START Supplied information
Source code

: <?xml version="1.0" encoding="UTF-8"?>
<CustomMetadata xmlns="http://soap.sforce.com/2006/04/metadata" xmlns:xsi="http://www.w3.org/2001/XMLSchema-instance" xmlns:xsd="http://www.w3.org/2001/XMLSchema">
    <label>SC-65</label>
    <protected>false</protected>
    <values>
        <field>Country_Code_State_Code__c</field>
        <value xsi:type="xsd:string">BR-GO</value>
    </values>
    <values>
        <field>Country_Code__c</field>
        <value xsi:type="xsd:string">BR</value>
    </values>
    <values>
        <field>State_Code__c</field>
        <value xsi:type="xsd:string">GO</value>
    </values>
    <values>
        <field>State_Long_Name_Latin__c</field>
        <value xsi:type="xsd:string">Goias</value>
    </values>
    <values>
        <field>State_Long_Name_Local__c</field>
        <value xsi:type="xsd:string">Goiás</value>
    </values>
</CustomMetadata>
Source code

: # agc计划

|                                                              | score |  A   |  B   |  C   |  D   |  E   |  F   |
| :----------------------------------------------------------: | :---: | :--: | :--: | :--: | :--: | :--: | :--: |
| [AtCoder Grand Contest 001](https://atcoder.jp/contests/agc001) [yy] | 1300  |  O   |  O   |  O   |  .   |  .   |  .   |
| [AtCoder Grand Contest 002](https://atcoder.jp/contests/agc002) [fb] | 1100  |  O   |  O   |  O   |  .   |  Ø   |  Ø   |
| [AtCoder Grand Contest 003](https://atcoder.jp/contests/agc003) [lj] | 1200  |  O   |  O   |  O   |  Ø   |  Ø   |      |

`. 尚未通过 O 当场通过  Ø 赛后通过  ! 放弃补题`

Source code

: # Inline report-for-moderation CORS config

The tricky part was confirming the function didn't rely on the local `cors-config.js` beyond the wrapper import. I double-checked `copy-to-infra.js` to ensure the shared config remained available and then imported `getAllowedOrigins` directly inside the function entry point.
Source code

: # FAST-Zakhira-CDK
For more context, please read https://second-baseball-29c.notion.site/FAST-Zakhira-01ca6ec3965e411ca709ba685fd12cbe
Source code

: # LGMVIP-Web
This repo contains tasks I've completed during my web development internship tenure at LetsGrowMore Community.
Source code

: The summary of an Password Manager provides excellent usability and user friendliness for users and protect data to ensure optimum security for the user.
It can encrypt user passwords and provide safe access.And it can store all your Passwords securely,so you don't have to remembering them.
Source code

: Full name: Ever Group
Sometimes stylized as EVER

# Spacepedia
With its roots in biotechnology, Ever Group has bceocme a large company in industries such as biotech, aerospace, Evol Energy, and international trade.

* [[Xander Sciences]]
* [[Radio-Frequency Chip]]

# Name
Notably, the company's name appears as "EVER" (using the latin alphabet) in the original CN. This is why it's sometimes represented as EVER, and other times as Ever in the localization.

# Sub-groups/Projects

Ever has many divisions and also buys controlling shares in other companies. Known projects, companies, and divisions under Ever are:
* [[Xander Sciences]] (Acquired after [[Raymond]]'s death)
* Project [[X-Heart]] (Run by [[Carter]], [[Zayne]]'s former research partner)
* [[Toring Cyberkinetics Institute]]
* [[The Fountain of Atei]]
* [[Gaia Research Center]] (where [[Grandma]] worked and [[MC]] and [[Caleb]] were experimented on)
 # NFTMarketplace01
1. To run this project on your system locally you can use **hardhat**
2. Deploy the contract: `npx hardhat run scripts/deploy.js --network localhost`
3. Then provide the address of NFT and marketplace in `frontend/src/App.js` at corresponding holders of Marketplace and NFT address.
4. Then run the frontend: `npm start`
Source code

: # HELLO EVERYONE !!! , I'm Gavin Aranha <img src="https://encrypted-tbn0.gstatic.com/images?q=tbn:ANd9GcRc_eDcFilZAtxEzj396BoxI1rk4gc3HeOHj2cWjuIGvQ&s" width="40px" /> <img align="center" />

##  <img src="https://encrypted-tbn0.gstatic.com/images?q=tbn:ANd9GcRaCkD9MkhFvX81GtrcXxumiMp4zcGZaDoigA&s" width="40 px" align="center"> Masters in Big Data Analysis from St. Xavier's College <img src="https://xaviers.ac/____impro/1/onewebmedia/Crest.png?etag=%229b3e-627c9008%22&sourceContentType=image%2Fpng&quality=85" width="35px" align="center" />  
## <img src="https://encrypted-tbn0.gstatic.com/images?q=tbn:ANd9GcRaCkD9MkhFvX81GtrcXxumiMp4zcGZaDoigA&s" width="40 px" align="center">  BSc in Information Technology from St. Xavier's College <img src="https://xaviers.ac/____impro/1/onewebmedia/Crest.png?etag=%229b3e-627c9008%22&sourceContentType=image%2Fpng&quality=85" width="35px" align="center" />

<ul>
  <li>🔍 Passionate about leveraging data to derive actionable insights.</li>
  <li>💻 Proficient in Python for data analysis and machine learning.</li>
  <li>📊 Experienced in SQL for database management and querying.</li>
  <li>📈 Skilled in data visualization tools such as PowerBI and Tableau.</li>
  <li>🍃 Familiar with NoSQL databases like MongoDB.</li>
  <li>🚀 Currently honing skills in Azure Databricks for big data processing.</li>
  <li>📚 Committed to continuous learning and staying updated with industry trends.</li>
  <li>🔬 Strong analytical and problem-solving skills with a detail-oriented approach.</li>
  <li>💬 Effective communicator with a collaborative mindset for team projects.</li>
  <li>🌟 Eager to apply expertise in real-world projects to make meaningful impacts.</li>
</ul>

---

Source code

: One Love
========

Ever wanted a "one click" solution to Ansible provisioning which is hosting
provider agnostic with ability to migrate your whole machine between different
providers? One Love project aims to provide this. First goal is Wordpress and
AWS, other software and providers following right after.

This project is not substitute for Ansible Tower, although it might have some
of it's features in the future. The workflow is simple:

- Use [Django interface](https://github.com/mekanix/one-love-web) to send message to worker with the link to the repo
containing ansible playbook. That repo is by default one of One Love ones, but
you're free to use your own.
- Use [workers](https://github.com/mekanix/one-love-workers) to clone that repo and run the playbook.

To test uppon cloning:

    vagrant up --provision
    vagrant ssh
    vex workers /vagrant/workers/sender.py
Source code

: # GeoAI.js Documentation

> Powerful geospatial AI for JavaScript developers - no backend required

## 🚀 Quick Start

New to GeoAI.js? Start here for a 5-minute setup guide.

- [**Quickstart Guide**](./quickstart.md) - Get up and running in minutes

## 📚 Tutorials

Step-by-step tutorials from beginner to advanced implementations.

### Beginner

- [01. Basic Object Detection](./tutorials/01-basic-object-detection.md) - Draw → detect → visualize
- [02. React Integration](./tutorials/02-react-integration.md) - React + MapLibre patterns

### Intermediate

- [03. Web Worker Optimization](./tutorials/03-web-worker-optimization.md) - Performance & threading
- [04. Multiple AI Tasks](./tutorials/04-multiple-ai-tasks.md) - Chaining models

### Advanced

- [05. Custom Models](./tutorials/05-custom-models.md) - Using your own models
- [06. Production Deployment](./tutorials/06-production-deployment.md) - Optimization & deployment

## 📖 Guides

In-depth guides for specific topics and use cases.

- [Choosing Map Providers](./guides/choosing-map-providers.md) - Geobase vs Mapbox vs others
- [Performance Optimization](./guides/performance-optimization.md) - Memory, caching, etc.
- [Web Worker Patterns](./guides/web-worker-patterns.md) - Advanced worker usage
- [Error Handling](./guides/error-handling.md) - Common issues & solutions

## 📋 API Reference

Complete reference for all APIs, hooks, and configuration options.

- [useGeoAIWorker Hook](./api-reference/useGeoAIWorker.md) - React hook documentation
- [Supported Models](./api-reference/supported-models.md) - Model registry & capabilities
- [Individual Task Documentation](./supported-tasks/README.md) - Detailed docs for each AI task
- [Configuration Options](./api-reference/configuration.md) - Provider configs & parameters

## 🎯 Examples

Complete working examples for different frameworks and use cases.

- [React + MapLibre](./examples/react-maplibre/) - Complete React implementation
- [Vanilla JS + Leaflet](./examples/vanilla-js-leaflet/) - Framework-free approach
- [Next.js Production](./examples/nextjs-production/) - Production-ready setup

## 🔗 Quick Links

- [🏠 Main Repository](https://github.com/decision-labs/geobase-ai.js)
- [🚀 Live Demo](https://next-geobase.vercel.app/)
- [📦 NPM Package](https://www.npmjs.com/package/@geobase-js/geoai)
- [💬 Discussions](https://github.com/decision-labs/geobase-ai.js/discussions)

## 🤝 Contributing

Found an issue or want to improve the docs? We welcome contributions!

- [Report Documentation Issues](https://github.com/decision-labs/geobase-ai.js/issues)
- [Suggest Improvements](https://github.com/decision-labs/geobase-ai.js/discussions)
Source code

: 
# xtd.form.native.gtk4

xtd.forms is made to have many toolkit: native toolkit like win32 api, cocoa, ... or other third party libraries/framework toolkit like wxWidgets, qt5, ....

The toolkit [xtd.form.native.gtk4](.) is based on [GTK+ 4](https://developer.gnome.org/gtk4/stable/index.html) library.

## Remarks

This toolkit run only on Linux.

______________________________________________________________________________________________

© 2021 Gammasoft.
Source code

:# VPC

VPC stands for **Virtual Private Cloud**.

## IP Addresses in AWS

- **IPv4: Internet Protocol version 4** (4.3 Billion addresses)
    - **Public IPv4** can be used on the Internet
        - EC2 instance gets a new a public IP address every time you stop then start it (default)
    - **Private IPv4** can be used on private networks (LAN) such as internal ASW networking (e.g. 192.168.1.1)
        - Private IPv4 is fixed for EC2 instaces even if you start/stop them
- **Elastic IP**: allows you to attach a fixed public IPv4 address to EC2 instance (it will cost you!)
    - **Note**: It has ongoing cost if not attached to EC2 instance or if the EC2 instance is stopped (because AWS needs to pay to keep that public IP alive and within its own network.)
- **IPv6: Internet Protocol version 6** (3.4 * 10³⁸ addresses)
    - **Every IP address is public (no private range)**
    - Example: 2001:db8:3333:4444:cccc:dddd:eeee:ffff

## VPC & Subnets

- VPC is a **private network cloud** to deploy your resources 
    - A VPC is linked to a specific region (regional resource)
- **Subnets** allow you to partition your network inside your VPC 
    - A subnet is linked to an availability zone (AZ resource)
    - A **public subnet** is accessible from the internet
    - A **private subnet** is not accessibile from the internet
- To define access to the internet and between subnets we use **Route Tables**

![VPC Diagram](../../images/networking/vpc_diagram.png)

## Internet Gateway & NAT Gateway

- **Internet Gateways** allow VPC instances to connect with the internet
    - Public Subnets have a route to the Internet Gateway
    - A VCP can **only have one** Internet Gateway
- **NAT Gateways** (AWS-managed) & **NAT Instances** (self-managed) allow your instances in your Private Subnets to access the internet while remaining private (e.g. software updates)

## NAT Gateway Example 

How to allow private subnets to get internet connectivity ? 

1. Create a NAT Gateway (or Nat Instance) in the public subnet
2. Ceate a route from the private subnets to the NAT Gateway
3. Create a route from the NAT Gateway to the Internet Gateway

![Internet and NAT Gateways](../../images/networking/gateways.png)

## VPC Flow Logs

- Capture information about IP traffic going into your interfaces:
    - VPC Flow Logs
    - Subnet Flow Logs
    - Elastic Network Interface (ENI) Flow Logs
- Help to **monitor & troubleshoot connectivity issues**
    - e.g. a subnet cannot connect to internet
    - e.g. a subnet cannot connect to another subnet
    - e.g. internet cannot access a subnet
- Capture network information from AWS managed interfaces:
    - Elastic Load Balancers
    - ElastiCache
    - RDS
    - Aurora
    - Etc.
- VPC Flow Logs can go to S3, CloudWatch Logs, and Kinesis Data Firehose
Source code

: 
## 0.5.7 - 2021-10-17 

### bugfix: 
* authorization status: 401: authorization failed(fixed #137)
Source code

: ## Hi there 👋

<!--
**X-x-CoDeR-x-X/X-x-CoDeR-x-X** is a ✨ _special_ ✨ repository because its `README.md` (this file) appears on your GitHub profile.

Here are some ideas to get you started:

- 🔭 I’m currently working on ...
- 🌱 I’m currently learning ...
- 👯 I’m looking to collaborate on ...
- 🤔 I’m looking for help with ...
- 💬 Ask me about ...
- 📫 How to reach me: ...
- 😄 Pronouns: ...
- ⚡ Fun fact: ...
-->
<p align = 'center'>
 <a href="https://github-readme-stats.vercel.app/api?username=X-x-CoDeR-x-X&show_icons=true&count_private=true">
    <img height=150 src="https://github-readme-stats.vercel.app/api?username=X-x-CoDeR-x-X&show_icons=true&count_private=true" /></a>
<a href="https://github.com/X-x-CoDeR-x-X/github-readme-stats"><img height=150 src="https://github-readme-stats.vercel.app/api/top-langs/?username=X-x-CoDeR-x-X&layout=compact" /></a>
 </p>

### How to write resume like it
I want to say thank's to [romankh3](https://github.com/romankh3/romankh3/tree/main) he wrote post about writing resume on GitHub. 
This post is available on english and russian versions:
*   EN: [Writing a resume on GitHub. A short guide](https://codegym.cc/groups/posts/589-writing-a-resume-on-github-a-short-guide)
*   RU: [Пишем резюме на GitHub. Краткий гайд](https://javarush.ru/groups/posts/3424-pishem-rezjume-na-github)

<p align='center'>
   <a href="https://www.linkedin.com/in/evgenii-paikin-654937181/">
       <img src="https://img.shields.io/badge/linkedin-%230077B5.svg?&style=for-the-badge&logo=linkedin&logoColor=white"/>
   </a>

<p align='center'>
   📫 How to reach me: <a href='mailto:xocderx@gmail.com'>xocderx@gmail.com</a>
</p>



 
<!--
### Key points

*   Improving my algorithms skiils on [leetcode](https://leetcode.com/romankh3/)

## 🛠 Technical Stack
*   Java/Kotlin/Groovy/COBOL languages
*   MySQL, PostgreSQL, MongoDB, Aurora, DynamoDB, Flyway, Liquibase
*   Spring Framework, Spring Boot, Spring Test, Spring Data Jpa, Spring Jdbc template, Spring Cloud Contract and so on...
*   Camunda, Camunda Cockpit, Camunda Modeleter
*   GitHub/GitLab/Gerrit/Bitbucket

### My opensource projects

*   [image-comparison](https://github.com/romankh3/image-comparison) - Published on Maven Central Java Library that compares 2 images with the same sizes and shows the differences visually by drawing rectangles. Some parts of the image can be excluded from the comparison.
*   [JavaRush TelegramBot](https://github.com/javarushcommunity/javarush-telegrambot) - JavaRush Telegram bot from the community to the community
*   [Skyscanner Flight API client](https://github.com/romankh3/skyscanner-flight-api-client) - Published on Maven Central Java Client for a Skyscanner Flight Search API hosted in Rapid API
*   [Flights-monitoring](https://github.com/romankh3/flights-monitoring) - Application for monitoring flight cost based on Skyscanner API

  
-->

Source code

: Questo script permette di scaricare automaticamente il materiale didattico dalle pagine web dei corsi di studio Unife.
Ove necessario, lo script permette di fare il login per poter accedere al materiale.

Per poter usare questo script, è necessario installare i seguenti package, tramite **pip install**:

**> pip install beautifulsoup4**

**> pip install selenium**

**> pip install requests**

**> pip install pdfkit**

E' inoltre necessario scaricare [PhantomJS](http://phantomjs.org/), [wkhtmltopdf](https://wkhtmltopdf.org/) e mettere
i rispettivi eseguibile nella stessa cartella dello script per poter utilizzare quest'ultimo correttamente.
END Supplied information
■ What the task requires
Respond with an exact reproduction of the lines running from the one that contains "pip install pdfkit**" through the end of the material.

■ Output of the task
**> pip install pdfkit**

E' inoltre necessario scaricare [PhantomJS](http://phantomjs.org/), [wkhtmltopdf](https://wkhtmltopdf.org/) e mettere
i rispettivi eseguibile nella stessa cartella dello script per poter utilizzare quest'ultimo correttamente.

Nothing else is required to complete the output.